Mereka semua tidak ada yang menyangka lelaki tenang dan berwibawa itu bahkan bisa melakukan hal seperti itu untuk melindungi keluarganya. Terutama sang istri yang baru melihat kemarahan dan kemurkaan sang suami.

Umar berjalan menghampiri sang ayah mertua, walau kini hubungan mereka sedang tidak baik-baik saja, sang menantu itu tetap menghormati dan menghargai nya bahkan membelanya sampai seperti ini.

"Ayah baik-baik saja?? Tanya seketika melembutkan pandangannya yang tadinya penuh dengan emosi.

" Ayah baik-baik saja nak, terima kasih". Ucap Gibran dengan sendu memandang Haru sang menantu, semarah apapun dirinya pada anak ini, dia bahkan tak pernah meninggikan suaranya apalagi berbuat kurang ajar kepadanya.
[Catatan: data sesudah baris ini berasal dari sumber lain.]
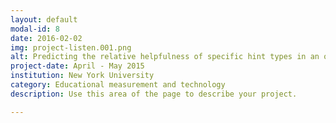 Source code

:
 ```yaml
---
layout: default
modal-id: 8
date: 2016-02-02
img: project-listen.001.png
alt: Predicting the relative helpfulness of specific hint types in an online reading tutor
project-date: April - May 2015
institution: New York University
category: Educational measurement and technology
description: Use this area of the page to describe your project.

---
```

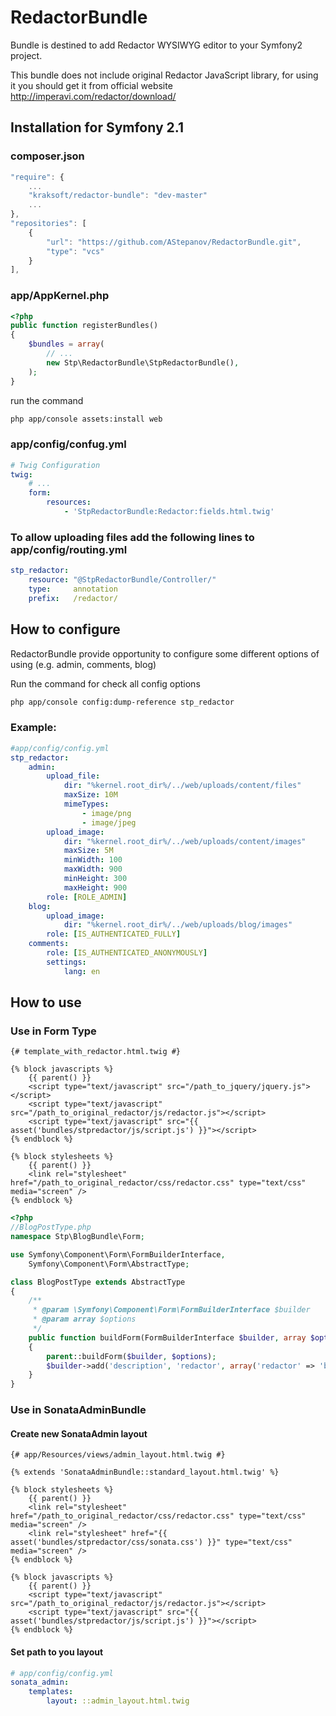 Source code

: # RedactorBundle

Bundle is destined to add Redactor WYSIWYG editor to your Symfony2 project.

This bundle does not include original Redactor JavaScript library, for using it you should get it from official website http://imperavi.com/redactor/download/

## Installation for Symfony 2.1

### composer.json
```js
"require": {
    ...
    "kraksoft/redactor-bundle": "dev-master"
    ...
},
"repositories": [
    {
        "url": "https://github.com/AStepanov/RedactorBundle.git",
        "type": "vcs"
    }
],
```

### app/AppKernel.php

```php
<?php
public function registerBundles()
{
    $bundles = array(
        // ...
        new Stp\RedactorBundle\StpRedactorBundle(),
    );
}
```

run the command

```bash
php app/console assets:install web
```

### app/config/confug.yml

```yml
# Twig Configuration
twig:
    # ...
    form:
        resources:
            - 'StpRedactorBundle:Redactor:fields.html.twig'
```

### To allow uploading files add the following lines to app/config/routing.yml

```yml
stp_redactor:
    resource: "@StpRedactorBundle/Controller/"
    type:     annotation
    prefix:   /redactor/
```


## How to configure

RedactorBundle provide opportunity to configure some different options of using (e.g. admin, comments, blog) 

Run the command for check all config options

```bash
php app/console config:dump-reference stp_redactor
```

### Example:

```yml
#app/config/config.yml
stp_redactor:
    admin:
        upload_file:
            dir: "%kernel.root_dir%/../web/uploads/content/files"
            maxSize: 10M
            mimeTypes:
                - image/png
                - image/jpeg
        upload_image:
            dir: "%kernel.root_dir%/../web/uploads/content/images"
            maxSize: 5M
            minWidth: 100
            maxWidth: 900
            minHeight: 300
            maxHeight: 900
        role: [ROLE_ADMIN]
    blog:
        upload_image:
            dir: "%kernel.root_dir%/../web/uploads/blog/images"
        role: [IS_AUTHENTICATED_FULLY]
    comments:
        role: [IS_AUTHENTICATED_ANONYMOUSLY]
        settings:
            lang: en
```

## How to use

### Use in Form Type

```twig
{# template_with_redactor.html.twig #}

{% block javascripts %}
    {{ parent() }}
    <script type="text/javascript" src="/path_to_jquery/jquery.js"></script>
    <script type="text/javascript" src="/path_to_original_redactor/js/redactor.js"></script>
    <script type="text/javascript" src="{{ asset('bundles/stpredactor/js/script.js') }}"></script>
{% endblock %}

{% block stylesheets %}
    {{ parent() }}
    <link rel="stylesheet" href="/path_to_original_redactor/css/redactor.css" type="text/css" media="screen" />
{% endblock %}
```

```php
<?php
//BlogPostType.php
namespace Stp\BlogBundle\Form;

use Symfony\Component\Form\FormBuilderInterface,
    Symfony\Component\Form\AbstractType;

class BlogPostType extends AbstractType
{
    /**
     * @param \Symfony\Component\Form\FormBuilderInterface $builder
     * @param array $options
     */
    public function buildForm(FormBuilderInterface $builder, array $options)
    {
        parent::buildForm($builder, $options);
        $builder->add('description', 'redactor', array('redactor' => 'blog'));
    }
}
```

### Use in SonataAdminBundle

#### Create new SonataAdmin layout 

```twig
{# app/Resources/views/admin_layout.html.twig #}

{% extends 'SonataAdminBundle::standard_layout.html.twig' %}

{% block stylesheets %}
    {{ parent() }}
    <link rel="stylesheet" href="/path_to_original_redactor/css/redactor.css" type="text/css" media="screen" />
    <link rel="stylesheet" href="{{ asset('bundles/stpredactor/css/sonata.css') }}" type="text/css" media="screen" />
{% endblock %}

{% block javascripts %}
    {{ parent() }}
    <script type="text/javascript" src="/path_to_original_redactor/js/redactor.js"></script>
    <script type="text/javascript" src="{{ asset('bundles/stpredactor/js/script.js') }}"></script>
{% endblock %}
```

#### Set path to you layout

```yml
# app/config/config.yml
sonata_admin:
    templates:
        layout: ::admin_layout.html.twig
```
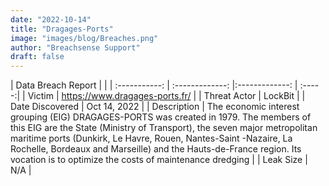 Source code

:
 ```yaml
---
date: "2022-10-14"
title: "Dragages-Ports"
image: "images/blog/Breaches.png"
author: "Breachsense Support"
draft: false
---
```


| Data Breach Report           |              | 
| :-----------: | :-------------:     |:-------------:    | :-----:|
| Victim      | https://www.dragages-ports.fr/      | 
| Threat Actor      | LockBit      | 
| Date Discovered      | Oct 14, 2022      | 
| Description      | The economic interest grouping (EIG) DRAGAGES-PORTS was created in 1979. The members of this EIG are the State (Ministry of Transport), the seven major metropolitan maritime ports (Dunkirk, Le Havre, Rouen, Nantes-Saint -Nazaire, La Rochelle, Bordeaux and Marseille) and the Hauts-de-France region. Its vocation is to optimize the costs of maintenance dredging      | 
| Leak Size      | N/A      | 

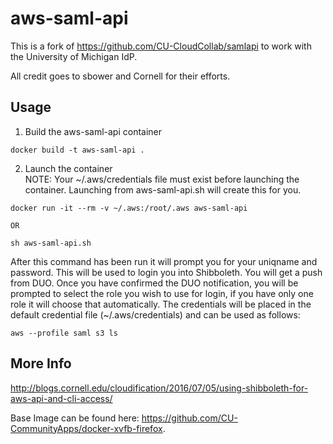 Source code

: # aws-saml-api

This is a fork of https://github.com/CU-CloudCollab/samlapi to work with the University of Michigan IdP.

All credit goes to sbower and Cornell for their efforts.

## Usage
1. Build the aws-saml-api container
```
docker build -t aws-saml-api .
```

2. Launch the container  
NOTE: Your ~/.aws/credentials file must exist before launching the container. Launching from aws-saml-api.sh will create this for you.
```
docker run -it --rm -v ~/.aws:/root/.aws aws-saml-api

OR

sh aws-saml-api.sh
```

After this command has been run it will prompt you for your uniqname and password.  This will be used to login you into Shibboleth. You will get a push from DUO.  Once you have confirmed the DUO notification, you will be prompted to select the role you wish to use for login, if you have only one role it will choose that automatically.  The credentials will be placed in the default credential file (~/.aws/credentials) and can be used as follows:

```
aws --profile saml s3 ls
```

## More Info

http://blogs.cornell.edu/cloudification/2016/07/05/using-shibboleth-for-aws-api-and-cli-access/

Base Image can be found here: https://github.com/CU-CommunityApps/docker-xvfb-firefox.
"Ayo ayah, aku bantu". Ucapnya memapah sang ayah menjauh dari keponakan kurang ajarnya itu.

Tapi Umar tidak tahu jika Safwan bangun dan akan menghajar Umar dari belakang tapi sebelum tangannya mendarat pada tubuh Umar ada tangan yang menahannya dengan wajah datar.
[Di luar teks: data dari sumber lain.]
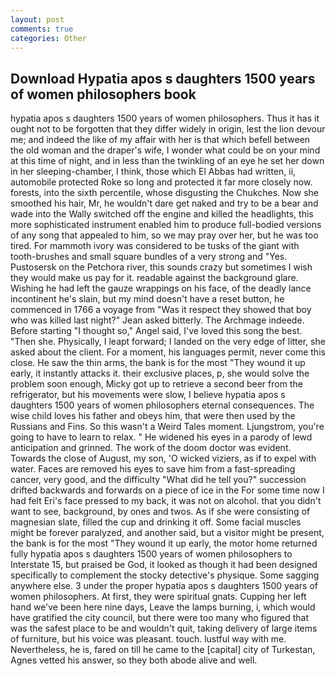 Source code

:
 ```yaml
---
layout: post
comments: true
categories: Other
---
```


## Download Hypatia apos s daughters 1500 years of women philosophers book

hypatia apos s daughters 1500 years of women philosophers. Thus it has it ought not to be forgotten that they differ widely in origin, lest the lion devour me; and indeed the like of my affair with her is that which befell between the old woman and the draper's wife, I wonder what could be on your mind at this time of night, and in less than the twinkling of an eye he set her down in her sleeping-chamber, I think, those which El Abbas had written, ii, automobile protected Roke so long and protected it far more closely now. forests, into the sixth percentile, whose disgusting the Chukches. Now she smoothed his hair, Mr, he wouldn't dare get naked and try to be a bear and wade into the Wally switched off the engine and killed the headlights, this more sophisticated instrument enabled him to produce full-bodied versions of any song that appealed to him, so we may pray over her, but he was too tired. For mammoth ivory was considered to be tusks of the giant with tooth-brushes and small square bundles of a very strong and "Yes. Pustosersk on the Petchora river, this sounds crazy but sometimes I wish they would make us pay for it. readable against the background glare. Wishing he had left the gauze wrappings on his face, of the deadly lance incontinent he's slain, but my mind doesn't have a reset button, he commenced in 1766 a voyage from 	"Was it respect they showed that boy who was killed last night?" Jean asked bitterly. The Archmage indeede. Before starting "I thought so," Angel said, I've loved this song the best. "Then she. Physically, I leapt forward; I landed on the very edge of litter, she asked about the client. For a moment, his languages permit, never come this close. He saw the thin arms, the bank is for the most "They wound it up early, it instantly attacks it. their exclusive places, p, she would solve the problem soon enough, Micky got up to retrieve a second beer from the refrigerator, but his movements were slow, I believe hypatia apos s daughters 1500 years of women philosophers eternal consequences. The wise child loves his father and obeys him, that were then used by the Russians and Fins. So this wasn't a Weird Tales moment. Ljungstrom, you're going to have to learn to relax. " He widened his eyes in a parody of lewd anticipation and grinned. The work of the doom doctor was evident. Towards the close of August, my son, 'O wicked viziers, as if to expel with water. Faces are removed his eyes to save him from a fast-spreading cancer, very good, and the difficulty "What did he tell you?" succession drifted backwards and forwards on a piece of ice in the For some time now I had felt Eri's face pressed to my back, it was not on alcohol. that you didn't want to see, background, by ones and twos. As if she were consisting of magnesian slate, filled the cup and drinking it off. Some facial muscles might be forever paralyzed, and another said, but a visitor might be present, the bank is for the most "They wound it up early, the motor home returned fully hypatia apos s daughters 1500 years of women philosophers to Interstate 15, but praised be God, it looked as though it had been designed specifically to complement the stocky detective's physique. Some sagging anywhere else. 3 under the proper hypatia apos s daughters 1500 years of women philosophers. At first, they were spiritual gnats. Cupping her left hand we've been here nine days, Leave the lamps burning, i, which would have gratified the city council, but there were too many who figured that was the safest place to be and wouldn't quit, taking delivery of large items of furniture, but his voice was pleasant. touch. lustful way with me. Nevertheless, he is, fared on till he came to the [capital] city of Turkestan, Agnes vetted his answer, so they both abode alive and well.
Lelaki bermata sipit berwajah tampan itu memegang pergelangan tangannya kemudian menghempaskannya dengan sangat keras sampai ia terlempar.

Berapa Yang Harus Kubayar

Ammar tak berniat bertengkar apalagi berkelahi dengan lelaki yang ada dihadapannya ini. Biar bagaimanapun lelaki ini adalah kakak sang calon istrinya.

"Jangan berani main belakang, lelaki yang gentle itu berhadapan langsung dengan orangnya bukan main belakang seperti yang kau lakukan, itu tindakan seorang pecundang bro". ucapnya dengan tenang.
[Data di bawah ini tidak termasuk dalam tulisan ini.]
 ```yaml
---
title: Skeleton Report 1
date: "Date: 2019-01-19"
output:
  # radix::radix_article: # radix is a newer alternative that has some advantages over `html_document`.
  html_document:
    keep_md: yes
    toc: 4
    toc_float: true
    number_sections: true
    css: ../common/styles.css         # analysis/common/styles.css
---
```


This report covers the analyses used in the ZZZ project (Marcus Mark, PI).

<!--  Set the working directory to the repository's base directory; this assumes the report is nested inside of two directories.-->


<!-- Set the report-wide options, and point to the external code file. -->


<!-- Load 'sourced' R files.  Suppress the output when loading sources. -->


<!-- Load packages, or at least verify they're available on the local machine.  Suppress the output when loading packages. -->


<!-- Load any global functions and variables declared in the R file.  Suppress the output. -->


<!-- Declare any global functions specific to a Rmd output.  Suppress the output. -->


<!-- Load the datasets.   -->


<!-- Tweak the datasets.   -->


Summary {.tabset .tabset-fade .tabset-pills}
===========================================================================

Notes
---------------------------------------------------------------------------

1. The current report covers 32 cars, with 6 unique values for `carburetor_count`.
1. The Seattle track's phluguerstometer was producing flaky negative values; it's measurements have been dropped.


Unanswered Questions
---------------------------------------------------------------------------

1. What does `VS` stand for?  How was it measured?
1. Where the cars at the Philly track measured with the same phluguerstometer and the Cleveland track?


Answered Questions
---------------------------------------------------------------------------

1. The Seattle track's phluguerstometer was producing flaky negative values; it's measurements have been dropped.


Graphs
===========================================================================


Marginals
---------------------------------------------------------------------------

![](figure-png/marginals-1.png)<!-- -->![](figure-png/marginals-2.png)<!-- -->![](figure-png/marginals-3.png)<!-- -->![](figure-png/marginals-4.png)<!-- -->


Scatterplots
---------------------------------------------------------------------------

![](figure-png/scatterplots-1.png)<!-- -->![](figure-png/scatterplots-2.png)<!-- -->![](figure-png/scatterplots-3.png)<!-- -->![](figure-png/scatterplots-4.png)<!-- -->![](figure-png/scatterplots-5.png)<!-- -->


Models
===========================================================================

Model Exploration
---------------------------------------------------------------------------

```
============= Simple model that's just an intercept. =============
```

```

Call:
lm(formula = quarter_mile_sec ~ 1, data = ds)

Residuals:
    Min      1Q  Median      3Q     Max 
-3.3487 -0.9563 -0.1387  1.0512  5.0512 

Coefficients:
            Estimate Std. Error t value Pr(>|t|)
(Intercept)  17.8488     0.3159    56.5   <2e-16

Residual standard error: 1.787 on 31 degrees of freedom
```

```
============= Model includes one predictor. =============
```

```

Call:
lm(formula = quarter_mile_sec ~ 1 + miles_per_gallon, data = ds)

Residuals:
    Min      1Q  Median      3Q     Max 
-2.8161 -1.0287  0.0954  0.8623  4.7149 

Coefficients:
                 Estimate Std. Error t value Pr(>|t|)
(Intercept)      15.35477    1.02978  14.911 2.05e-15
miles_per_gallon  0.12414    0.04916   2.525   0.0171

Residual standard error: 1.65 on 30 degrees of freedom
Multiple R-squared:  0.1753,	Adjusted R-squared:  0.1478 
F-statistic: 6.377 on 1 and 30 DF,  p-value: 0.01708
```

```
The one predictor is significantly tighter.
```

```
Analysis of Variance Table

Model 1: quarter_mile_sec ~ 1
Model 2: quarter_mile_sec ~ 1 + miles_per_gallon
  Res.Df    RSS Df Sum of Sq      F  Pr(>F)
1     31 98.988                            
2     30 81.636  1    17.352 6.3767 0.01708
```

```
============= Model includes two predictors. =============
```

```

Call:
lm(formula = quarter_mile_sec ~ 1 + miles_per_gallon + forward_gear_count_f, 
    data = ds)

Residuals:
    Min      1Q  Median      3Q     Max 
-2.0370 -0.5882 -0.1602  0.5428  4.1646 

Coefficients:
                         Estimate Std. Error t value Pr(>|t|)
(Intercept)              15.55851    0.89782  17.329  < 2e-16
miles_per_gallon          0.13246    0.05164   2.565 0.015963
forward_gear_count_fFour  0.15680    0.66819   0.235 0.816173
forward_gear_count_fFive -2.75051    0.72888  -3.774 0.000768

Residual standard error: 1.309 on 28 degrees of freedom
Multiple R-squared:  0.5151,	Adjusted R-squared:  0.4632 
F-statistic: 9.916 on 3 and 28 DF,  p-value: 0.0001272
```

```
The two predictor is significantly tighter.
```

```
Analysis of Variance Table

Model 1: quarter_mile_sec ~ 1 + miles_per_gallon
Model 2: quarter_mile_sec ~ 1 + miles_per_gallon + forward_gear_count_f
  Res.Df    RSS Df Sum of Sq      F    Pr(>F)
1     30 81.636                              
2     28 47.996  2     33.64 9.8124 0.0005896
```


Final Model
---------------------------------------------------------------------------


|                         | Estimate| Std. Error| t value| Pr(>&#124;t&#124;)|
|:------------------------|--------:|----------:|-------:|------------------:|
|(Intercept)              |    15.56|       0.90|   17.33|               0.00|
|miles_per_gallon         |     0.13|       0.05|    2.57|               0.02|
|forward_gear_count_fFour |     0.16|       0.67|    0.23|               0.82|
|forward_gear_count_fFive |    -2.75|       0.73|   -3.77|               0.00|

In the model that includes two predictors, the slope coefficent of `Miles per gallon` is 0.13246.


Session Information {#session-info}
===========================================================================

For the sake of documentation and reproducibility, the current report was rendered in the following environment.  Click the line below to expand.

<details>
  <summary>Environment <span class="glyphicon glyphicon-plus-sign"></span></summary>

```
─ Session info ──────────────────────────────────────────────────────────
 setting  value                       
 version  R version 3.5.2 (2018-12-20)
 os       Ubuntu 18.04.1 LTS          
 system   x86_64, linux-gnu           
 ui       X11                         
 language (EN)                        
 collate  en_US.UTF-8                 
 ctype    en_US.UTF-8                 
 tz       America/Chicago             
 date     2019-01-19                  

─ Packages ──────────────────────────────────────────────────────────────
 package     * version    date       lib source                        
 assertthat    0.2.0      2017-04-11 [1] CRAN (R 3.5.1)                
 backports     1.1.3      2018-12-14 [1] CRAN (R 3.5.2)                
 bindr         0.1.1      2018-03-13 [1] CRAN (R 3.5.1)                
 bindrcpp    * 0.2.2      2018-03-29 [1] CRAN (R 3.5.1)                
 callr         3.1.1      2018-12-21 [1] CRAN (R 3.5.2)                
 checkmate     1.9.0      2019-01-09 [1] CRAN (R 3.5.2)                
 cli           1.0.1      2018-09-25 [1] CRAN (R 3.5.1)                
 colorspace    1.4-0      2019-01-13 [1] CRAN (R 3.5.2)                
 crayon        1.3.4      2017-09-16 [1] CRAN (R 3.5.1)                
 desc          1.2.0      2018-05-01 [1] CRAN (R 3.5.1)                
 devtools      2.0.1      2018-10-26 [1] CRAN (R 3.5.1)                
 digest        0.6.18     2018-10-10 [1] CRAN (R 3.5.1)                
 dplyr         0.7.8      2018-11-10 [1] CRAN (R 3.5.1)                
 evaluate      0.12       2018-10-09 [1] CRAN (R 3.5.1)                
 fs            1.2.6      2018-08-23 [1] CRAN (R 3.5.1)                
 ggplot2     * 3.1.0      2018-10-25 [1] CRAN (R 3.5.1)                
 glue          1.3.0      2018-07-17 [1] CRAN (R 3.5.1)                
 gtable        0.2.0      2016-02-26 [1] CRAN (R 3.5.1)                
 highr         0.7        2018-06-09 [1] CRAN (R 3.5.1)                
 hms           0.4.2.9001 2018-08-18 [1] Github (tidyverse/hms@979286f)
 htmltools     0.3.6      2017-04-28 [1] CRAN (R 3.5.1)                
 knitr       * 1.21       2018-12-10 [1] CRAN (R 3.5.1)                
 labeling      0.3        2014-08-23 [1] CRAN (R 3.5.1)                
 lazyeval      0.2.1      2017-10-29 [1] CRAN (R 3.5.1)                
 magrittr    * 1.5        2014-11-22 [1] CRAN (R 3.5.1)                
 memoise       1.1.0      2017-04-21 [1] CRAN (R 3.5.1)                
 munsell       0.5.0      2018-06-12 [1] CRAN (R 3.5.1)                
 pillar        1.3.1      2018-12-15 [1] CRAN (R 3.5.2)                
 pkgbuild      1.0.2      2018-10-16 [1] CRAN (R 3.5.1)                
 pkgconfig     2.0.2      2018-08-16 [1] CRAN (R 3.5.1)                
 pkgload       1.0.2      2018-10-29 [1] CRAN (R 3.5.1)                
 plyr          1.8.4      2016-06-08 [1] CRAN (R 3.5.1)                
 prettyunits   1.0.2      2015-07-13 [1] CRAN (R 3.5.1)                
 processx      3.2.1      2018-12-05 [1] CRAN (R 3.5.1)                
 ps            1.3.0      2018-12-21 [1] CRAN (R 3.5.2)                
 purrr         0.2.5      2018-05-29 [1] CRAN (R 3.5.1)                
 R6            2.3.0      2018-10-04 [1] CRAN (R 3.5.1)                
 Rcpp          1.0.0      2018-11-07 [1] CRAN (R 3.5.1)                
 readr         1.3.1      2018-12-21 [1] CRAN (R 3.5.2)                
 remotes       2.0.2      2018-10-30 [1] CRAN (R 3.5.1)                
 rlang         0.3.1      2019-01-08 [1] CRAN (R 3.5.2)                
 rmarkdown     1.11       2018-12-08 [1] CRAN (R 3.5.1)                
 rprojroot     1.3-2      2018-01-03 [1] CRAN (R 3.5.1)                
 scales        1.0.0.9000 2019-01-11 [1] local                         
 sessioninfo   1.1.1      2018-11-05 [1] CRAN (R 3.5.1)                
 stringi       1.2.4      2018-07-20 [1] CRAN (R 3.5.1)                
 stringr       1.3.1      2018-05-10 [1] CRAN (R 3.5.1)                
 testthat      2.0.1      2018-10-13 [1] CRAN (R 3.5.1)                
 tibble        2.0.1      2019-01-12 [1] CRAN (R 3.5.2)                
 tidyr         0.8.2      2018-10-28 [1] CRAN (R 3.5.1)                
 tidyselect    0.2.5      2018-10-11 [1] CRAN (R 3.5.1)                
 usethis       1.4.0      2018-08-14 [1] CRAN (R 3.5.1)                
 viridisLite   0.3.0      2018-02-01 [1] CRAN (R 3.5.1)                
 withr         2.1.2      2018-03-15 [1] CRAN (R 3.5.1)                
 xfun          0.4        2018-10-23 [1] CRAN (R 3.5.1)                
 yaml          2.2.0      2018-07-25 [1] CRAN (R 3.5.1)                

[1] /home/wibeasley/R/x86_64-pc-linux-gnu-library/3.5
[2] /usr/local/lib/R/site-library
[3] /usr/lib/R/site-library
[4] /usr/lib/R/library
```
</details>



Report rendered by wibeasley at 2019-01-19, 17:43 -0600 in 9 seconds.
lelaki bermata sipit itu menatap garang pada sang calon kakak iparnya itu.

Umar dan Gibran berbalik ketika mendengar perkataan Ammar, dia bisa melihat jika keponakannya itu terlempar jauh karena hempasan kuat dari Ammar.

"Tidak usah ikut campur kau, aku tidak akan memberikan adikku kepada lelaki kere sepertimu". hinanya kepada ammar.

Dia tidak tahu saja lelaki dihadapannya itu adalah salah satu pengusaha muda yang sukses. Ammar memasukkan tangannya kedalam saku celananya dengan gaya cool yang menjadi khasnya.

"Memang berapa yang kau inginkan untuk melepaskan adikmu untuk kupinang??". Tanya nya dengan datar.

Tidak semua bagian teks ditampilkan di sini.